Georgia Governor Brian Kemp signed Senate Bill 55 into law recently which would begin to phase out a program that allowed companies to pay disabled individuals less than the minimum wage. By 2027, companies will be prohibited from paying these workers subminimum wages. The bill had near unanimous bipartisan support except for some clearly-demented state legislators that have some obvious hatred of disabled people, right?

Not exactly.

First, stop looking at the minimum wage as a regulation on companies. Instead, look at it as a prohibition on contracting labor on the employee. The employee cannot sell his service to the employer unless the contract meets certain requirements. Well, if the employee is going to have to sell themselves as much as their non-disabled colleagues, then they have to produce as much. Otherwise, the marginal utility of hiring the disabled colleague taken with the marginal cost says it’s much better to just hire someone that isn’t disabled.

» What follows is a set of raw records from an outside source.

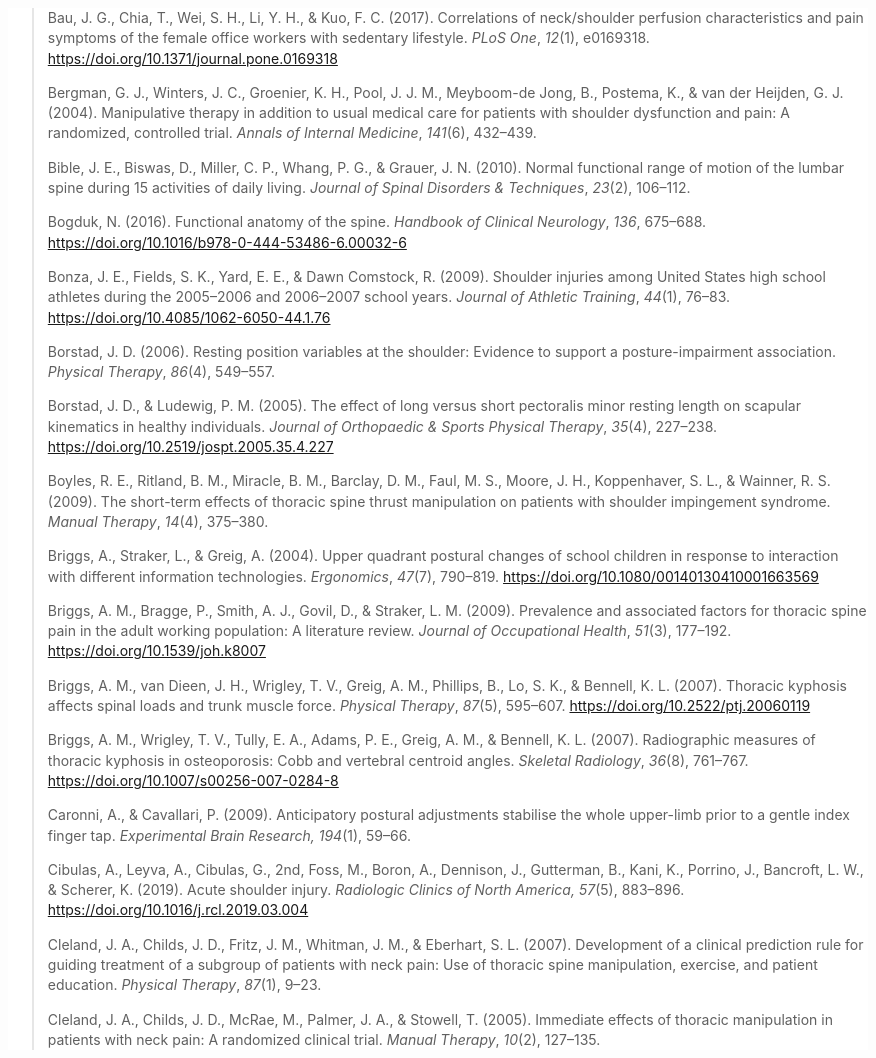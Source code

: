 >
> Bau, J. G., Chia, T., Wei, S. H., Li, Y. H., & Kuo, F. C. (2017). Correlations of neck/shoulder perfusion characteristics and pain symptoms of the female office workers with sedentary lifestyle. *PLoS One*, *12*(1), e0169318. https://doi.org/10.1371/journal.pone.0169318
>
> Bergman, G. J., Winters, J. C., Groenier, K. H., Pool, J. J. M., Meyboom-de Jong, B., Postema, K., & van der Heijden, G. J. (2004). Manipulative therapy in addition to usual medical care for patients with shoulder dysfunction and pain: A randomized, controlled trial. *Annals of Internal Medicine*, *141*(6), 432–439.
>
> Bible, J. E., Biswas, D., Miller, C. P., Whang, P. G., & Grauer, J. N. (2010). Normal functional range of motion of the lumbar spine during 15 activities of daily living. *Journal of Spinal Disorders & Techniques*, *23*(2), 106–112.
>
> Bogduk, N. (2016). Functional anatomy of the spine. *Handbook of Clinical Neurology*, *136*, 675–688. https://doi.org/10.1016/b978-0-444-53486-6.00032-6
>
> Bonza, J. E., Fields, S. K., Yard, E. E., & Dawn Comstock, R. (2009). Shoulder injuries among United States high school athletes during the 2005–2006 and 2006–2007 school years. *Journal of Athletic Training*, *44*(1), 76–83. https://doi.org/10.4085/1062-6050-44.1.76
>
> Borstad, J. D. (2006). Resting position variables at the shoulder: Evidence to support a posture-impairment association. *Physical Therapy*, *86*(4), 549–557.
>
> Borstad, J. D., & Ludewig, P. M. (2005). The effect of long versus short pectoralis minor resting length on scapular kinematics in healthy individuals. *Journal of Orthopaedic & Sports Physical Therapy*, *35*(4), 227–238. https://doi.org/10.2519/jospt.2005.35.4.227
>
> Boyles, R. E., Ritland, B. M., Miracle, B. M., Barclay, D. M., Faul, M. S., Moore, J. H., Koppenhaver, S. L., & Wainner, R. S. (2009). The short-term effects of thoracic spine thrust manipulation on patients with shoulder impingement syndrome. *Manual Therapy*, *14*(4), 375–380.
>
> Briggs, A., Straker, L., & Greig, A. (2004). Upper quadrant postural changes of school children in response to interaction with different information technologies. *Ergonomics*, *47*(7), 790–819. https://doi.org/10.1080/00140130410001663569
>
> Briggs, A. M., Bragge, P., Smith, A. J., Govil, D., & Straker, L. M. (2009). Prevalence and associated factors for thoracic spine pain in the adult working population: A literature review. *Journal of Occupational Health*, *51*(3), 177–192. https://doi.org/10.1539/joh.k8007
>
> Briggs, A. M., van Dieen, J. H., Wrigley, T. V., Greig, A. M., Phillips, B., Lo, S. K., & Bennell, K. L. (2007). Thoracic kyphosis affects spinal loads and trunk muscle force. *Physical Therapy*, *87*(5), 595–607. https://doi.org/10.2522/ptj.20060119
>
> Briggs, A. M., Wrigley, T. V., Tully, E. A., Adams, P. E., Greig, A. M., & Bennell, K. L. (2007). Radiographic measures of thoracic kyphosis in osteoporosis: Cobb and vertebral centroid angles. *Skeletal Radiology*, *36*(8), 761–767. https://doi.org/10.1007/s00256-007-0284-8
>
> Caronni, A., & Cavallari, P. (2009). Anticipatory postural adjustments stabilise the whole upper-limb prior to a gentle index finger tap. *Experimental Brain Research, 194*(1), 59–66.
>
> Cibulas, A., Leyva, A., Cibulas, G., 2nd, Foss, M., Boron, A., Dennison, J., Gutterman, B., Kani, K., Porrino, J., Bancroft, L. W., & Scherer, K. (2019). Acute shoulder injury. *Radiologic Clinics of North America, 57*(5), 883–896. https://doi.org/10.1016/j.rcl.2019.03.004
>
> Cleland, J. A., Childs, J. D., Fritz, J. M., Whitman, J. M., & Eberhart, S. L. (2007). Development of a clinical prediction rule for guiding treatment of a subgroup of patients with neck pain: Use of thoracic spine manipulation, exercise, and patient education. *Physical Therapy*, *87*(1), 9–23.
>
> Cleland, J. A., Childs, J. D., McRae, M., Palmer, J. A., & Stowell, T. (2005). Immediate effects of thoracic manipulation in patients with neck pain: A randomized clinical trial. *Manual Therapy*, *10*(2), 127–135.
>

This is difficult to do for disabled individuals. They are, as the name says, disabled in some aspects which will limit their ability to work and produce. This doesn’t mean that they’re incompetent or unable to produce, it just means that they can’t produce at the same speed or efficiency as would a non-disabled person. Holding them to the same pay and standard as someone that is not disabled, like this newly-enacted law requires, is cruel. Ask any able-bodied person that has worked a fast-food job, it’s hard even with no disabilities. 

Now what about those that are disabled who, sometimes, need an able-bodied person alongside them to complete certain tasks. It’s difficult to ask them to now put in the same work as someone who doesn’t need guidance from another person to complete work.

In the age of automation, the minimum wage is an especially bad policy when it comes to low-skilled workers. In 2023, a U.S. Congressional Budget Office report said that employers will likely “respond to a higher minimum wage by shifting their means of production toward using more machines and technology and reducing their employment of low-wage workers.” If that holds true for able-bodied individuals, it is even more so for disabled individuals who rely on lower wages to even find employment. Their replacements don’t come as machines; they come as able-bodied people.